CARITAU JAKARTA – Keputusan Thailand melegalkan ganja menjadi perbincangan di Tanah Air. Maklum, tuntutan agar ganja diperbolehkan untuk kebutuhan medis dan penelitian masih belum didengar oleh pemerintah Indonesia.
Di Thailand, mulai Kamis (9/6/2022) seluruh warganya diizinkan mengkonsumsi ganja untuk keperluan medis serta boleh menanam ganja di rumah atau di lahan. Bahkan pemerintah Thailand memberikan bantuan sekitar 1 juta bibit tanaman ganja kepada warga dengan syarat mereka tetap harus memberitahu pemerintah daerah masing-masing.

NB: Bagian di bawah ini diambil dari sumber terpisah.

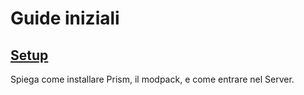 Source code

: # **Guide iniziali**

## [Setup](getting-started/setup)

Spiega come installare Prism, il modpack, e come entrare nel Server.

Baca Juga: IRT di Luwu Ditangkap Polisi, Edarkan Obat Terlarang ke Kalangan Pelajar Hingga Anak di Bawah Umur
Selain Thailand, satu negara lagi di kawasan Asia Tenggara yang juga turut menghapus kebijakan pelarangan penggunaan ganja adalah Negeri Jiran Malaysia. Sejak akhir tahun 2021 lalu, Malaysia telah mengizinkan warganya memakai ganja meski hanya untuk keperluan medis.
Keran impor untuk ganja juga dibuka selebar-lebarnya asal peruntukannya digunakan untuk pengobatan medis sesuai dengan ketentuan aturan Undang-Undang yang berlaku di negara Malaysia.

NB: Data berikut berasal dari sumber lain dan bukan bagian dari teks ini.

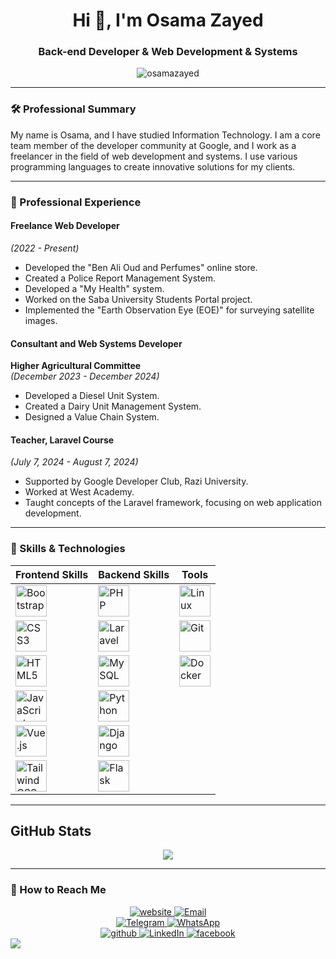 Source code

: <h1 align="center">Hi 👋, I'm Osama Zayed</h1>

<h3 align="center">Back-end Developer & Web Development & Systems</h3>

<p align="center">
  <img src="https://komarev.com/ghpvc/?username=osamazayed&label=Profile%20views&color=0e75b6&style=flat" alt="osamazayed" />
</p>

---

### 🛠 Professional Summary
My name is Osama, and I have studied Information Technology. I am a core team member of the developer community at Google, and I work as a freelancer in the field of web development and systems. I use various programming languages to create innovative solutions for my clients.

---

### 💼 Professional Experience

#### Freelance Web Developer  
*(2022 - Present)*  
- Developed the "Ben Ali Oud and Perfumes" online store.
- Created a Police Report Management System.
- Developed a "My Health" system.
- Worked on the Saba University Students Portal project.
- Implemented the "Earth Observation Eye (EOE)" for surveying satellite images.

#### Consultant and Web Systems Developer  
**Higher Agricultural Committee**  
*(December 2023 - December 2024)*  
- Developed a Diesel Unit System.
- Created a Dairy Unit Management System.
- Designed a Value Chain System.

#### Teacher, Laravel Course  
*(July 7, 2024 - August 7, 2024)*  
- Supported by Google Developer Club, Razi University.
- Worked at West Academy.
- Taught concepts of the Laravel framework, focusing on web application development.

---

### 🔧 Skills & Technologies

| Frontend Skills | Backend Skills | Tools |
|-----------------|----------------|-------|
| <img src="https://profilinator.rishav.dev/skills-assets/bootstrap-plain.svg" alt="Bootstrap" height="50" /> | <img src="https://profilinator.rishav.dev/skills-assets/php-original.svg" alt="PHP" height="50" /> | <img src="https://profilinator.rishav.dev/skills-assets/linux-original.svg" alt="Linux" height="50" /> |
| <img src="https://profilinator.rishav.dev/skills-assets/css3-original-wordmark.svg" alt="CSS3" height="50" /> | <img src="https://profilinator.rishav.dev/skills-assets/laravel-plain-wordmark.svg" alt="Laravel" height="50" /> | <img src="https://profilinator.rishav.dev/skills-assets/git-scm-icon.svg" alt="Git" height="50" /> |
| <img src="https://profilinator.rishav.dev/skills-assets/html5-original-wordmark.svg" alt="HTML5" height="50" /> | <img src="https://profilinator.rishav.dev/skills-assets/mysql-original-wordmark.svg" alt="MySQL" height="50" /> | <img src="https://profilinator.rishav.dev/skills-assets/docker-original-wordmark.svg" alt="Docker" height="50" /> |
| <img src="https://profilinator.rishav.dev/skills-assets/javascript-original.svg" alt="JavaScript" height="50" /> | <img src="https://profilinator.rishav.dev/skills-assets/python-original.svg" alt="Python" height="50" /> | |
| <img src="https://profilinator.rishav.dev/skills-assets/vuejs-original-wordmark.svg" alt="Vue.js" height="50" /> | <img src="https://profilinator.rishav.dev/skills-assets/django-original.svg" alt="Django" height="50" /> | |
| <img src="https://profilinator.rishav.dev/skills-assets/tailwindcss.svg" alt="Tailwind CSS" height="50" /> | <img src="https://profilinator.rishav.dev/skills-assets/flask.png" alt="Flask" height="50" /> | |

---

## GitHub Stats  

<div align="center"><img src="https://github-readme-stats.vercel.app/api?username=osama-zayed&show_icons=true&count_private=true&hide_border=true" align="center" /></div>  

---

### 🎯 How to Reach Me
<div align="center">
 <a href="https://osamazayed.com" target="_blank">
    <img src="https://img.shields.io/badge/website-osamazayed.com-blue?style=for-the-badge&logo=html5&logoColor=white" alt="website" />
 </a>
 <a href="mailto:me@osamazayed.com" target="_blank">
    <img src="https://img.shields.io/badge/email-me@osamazayed.com-blue?style=for-the-badge&logo=gmail&logoColor=white" alt="Email" />
 </a>
<br />
 <a href="https://t.me/osama0zayed" target="_blank">
    <img src="https://img.shields.io/badge/Telegram-Omaralalwi-blue?style=for-the-badge&logo=telegram&logoColor=white" alt="Telegram" />
 </a>
 <a href="https://wa.me/00967775561590" target="_blank">
    <img src="https://img.shields.io/badge/WhatsApp-00967770902927-green?style=for-the-badge&logo=whatsapp&logoColor=white" alt="WhatsApp" />
 </a>
<br />
 <a href="https://github.com/osama-zayed" target="_blank">
    <img src="https://img.shields.io/badge/github-%2324292e.svg?&style=for-the-badge&logo=github&logoColor=white" alt="github" />
 </a>
 <a href="https://linkedin.com/in/osamazayed" target="_blank">
    <img src="https://img.shields.io/badge/LinkedIn-%230A66C2.svg?&style=for-the-badge&logo=linkedin&logoColor=white" alt="LinkedIn" />
 </a>
 <a href="https://www.facebook.com/osama0zayed" target="_blank">
    <img src="https://img.shields.io/badge/facebook-%232E87FB.svg?&style=for-the-badge&logo=facebook&logoColor=white" alt="facebook" />
 </a>
</div>

<img src="https://user-images.githubusercontent.com/73097560/115834477-dbab4500-a447-11eb-908a-139a6edaec5c.gif">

Dilansir dari Bloomberg, Malaysia mewajibkan produk impor yang mengandung ganja harus terlebih dahulu terdaftar di Drug Control Authority negara Malaysia, lalu importir harus memiliki lisensi dan izin impor.
Dalam hal isu legalisasi ganja, caritau.com berkesempatan mewawancarai Atsaka Robbyka, salah satu relawan asal Indonesia yang bergabung dengan organisasi Canabis Medical (Asian For Cannabis Medical) yang beranggotakan negara-negara se Asia yang bergerak dalam misi kemanusiaan dalam membantu seseorang yang menderita sakit untuk mengakses pengobatan medical Cannabis di negara Thailand dan Malaysia.

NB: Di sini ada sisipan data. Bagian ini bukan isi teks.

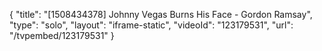 {
    "title": "[1508434378] Johnny Vegas Burns His Face - Gordon Ramsay",
    "type": "solo",
    "layout": "iframe-static",
    "videoId": "123179531",
    "url": "\/tvpembed\/123179531"
}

"Jadi waktu itu saya diundang di acara International Conference Medical Cannabis di Kuala Lumpur Malaysia. Dalam konferensi itu hadir beberapa perwakilan negara seperti Australia, China, Vietnam, Thailand dan Jepang. Kita sepakat untuk membuat asosiasi Asian For Medical Cannabis dan saya mewakili indonesia dalam asosiasi tersebut," kata Robby, Senin (13/6/2022).
Robby mengaku terketuk hatinya untuk terlibat mewakili Indonesia dalam misi kemanusiaan agar dapat membantu seseorang yang menderita penyakit langka yang disinyalir membutuhkan obat dari cannabis medical karena sudah tidak ada lagi obat alternatif untuk membantu menyembuhkan sakitnya.
"Seperti warga negara Indonesia yang misalnya menderita sakit yang sulit disembuhkan oleh obat-obat rumah sakit seperti kasus yang pernah terjadi istrinya Fidelis dan kasus tiga ibu yang berjuang untuk anaknya yang menderita penyakit celebral palcy, yang kemudian mereka harus membutuhkan pengobatan canabis medical," imbuhnya.
Robby menuturkan, di dalam program itu nantinya setiap orang yang mewakili negaranya, diharapkan dapat membantu warganya yang membutuhkan pengobatan medical cannabis untuk dibawa ke negara Thailand atau Malaysia yang telah memiliki fasilitas pengobatan ganja medis.
"Jadi kalau gak bisa berobat di Indonesia, ya sudah kita bantu untuk mendapatkan akses berobat ke luar negeri seperti Thailand dan Malaysia yang sudah ada fasilitas medical canabisnya," tutur Robby.
Secara historis, tanaman Ganja hampir di seluruh dunia memiliki catatan sejarah menemani peradaban manusia sebagai tanaman yang dimanfaatkan sebagai obat untuk menyembuhkan penyakit-penyakit yang diidap didalam tubuh manusia.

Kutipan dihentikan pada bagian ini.